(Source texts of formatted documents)
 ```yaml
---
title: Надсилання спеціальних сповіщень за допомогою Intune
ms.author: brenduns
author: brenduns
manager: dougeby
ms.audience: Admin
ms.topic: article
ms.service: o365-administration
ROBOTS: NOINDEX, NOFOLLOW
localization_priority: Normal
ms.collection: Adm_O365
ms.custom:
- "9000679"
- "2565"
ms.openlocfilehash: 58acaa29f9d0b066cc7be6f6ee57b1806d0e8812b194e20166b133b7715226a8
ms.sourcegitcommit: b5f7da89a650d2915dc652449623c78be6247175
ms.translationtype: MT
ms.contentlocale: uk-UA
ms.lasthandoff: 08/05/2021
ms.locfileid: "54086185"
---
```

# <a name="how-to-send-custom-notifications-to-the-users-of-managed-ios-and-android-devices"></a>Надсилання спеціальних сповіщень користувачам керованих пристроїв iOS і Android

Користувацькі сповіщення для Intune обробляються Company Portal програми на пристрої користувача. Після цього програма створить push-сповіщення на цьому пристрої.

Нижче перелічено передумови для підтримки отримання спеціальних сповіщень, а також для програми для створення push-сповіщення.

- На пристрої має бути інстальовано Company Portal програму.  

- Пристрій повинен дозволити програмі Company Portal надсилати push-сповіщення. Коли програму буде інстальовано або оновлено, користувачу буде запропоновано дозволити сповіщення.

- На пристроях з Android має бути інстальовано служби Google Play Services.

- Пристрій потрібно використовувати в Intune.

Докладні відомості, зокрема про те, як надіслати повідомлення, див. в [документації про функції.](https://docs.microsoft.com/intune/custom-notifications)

* * *

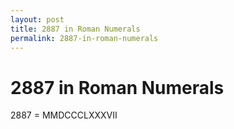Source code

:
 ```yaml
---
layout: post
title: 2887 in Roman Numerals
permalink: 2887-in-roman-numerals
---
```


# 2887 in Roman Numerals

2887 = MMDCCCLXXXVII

* * *

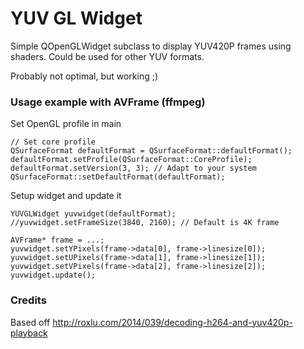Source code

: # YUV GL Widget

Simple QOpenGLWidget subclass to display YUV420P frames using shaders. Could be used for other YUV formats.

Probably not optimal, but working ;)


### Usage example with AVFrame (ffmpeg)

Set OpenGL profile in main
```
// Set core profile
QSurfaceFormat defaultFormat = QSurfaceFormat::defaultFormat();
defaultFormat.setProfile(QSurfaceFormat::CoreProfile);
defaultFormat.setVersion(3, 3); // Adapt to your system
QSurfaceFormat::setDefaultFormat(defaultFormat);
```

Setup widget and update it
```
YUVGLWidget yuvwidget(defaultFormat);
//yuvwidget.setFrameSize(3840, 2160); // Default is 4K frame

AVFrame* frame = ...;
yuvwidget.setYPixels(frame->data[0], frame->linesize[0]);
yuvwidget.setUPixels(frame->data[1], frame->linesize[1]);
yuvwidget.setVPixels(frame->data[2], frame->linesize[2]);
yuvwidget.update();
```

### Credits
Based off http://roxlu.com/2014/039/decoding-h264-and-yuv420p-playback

[How to complete this task]
For the word "Надсилання", how many lines in the records above contain it? Answer with the number and nothing else.

[Output for this exercise]
2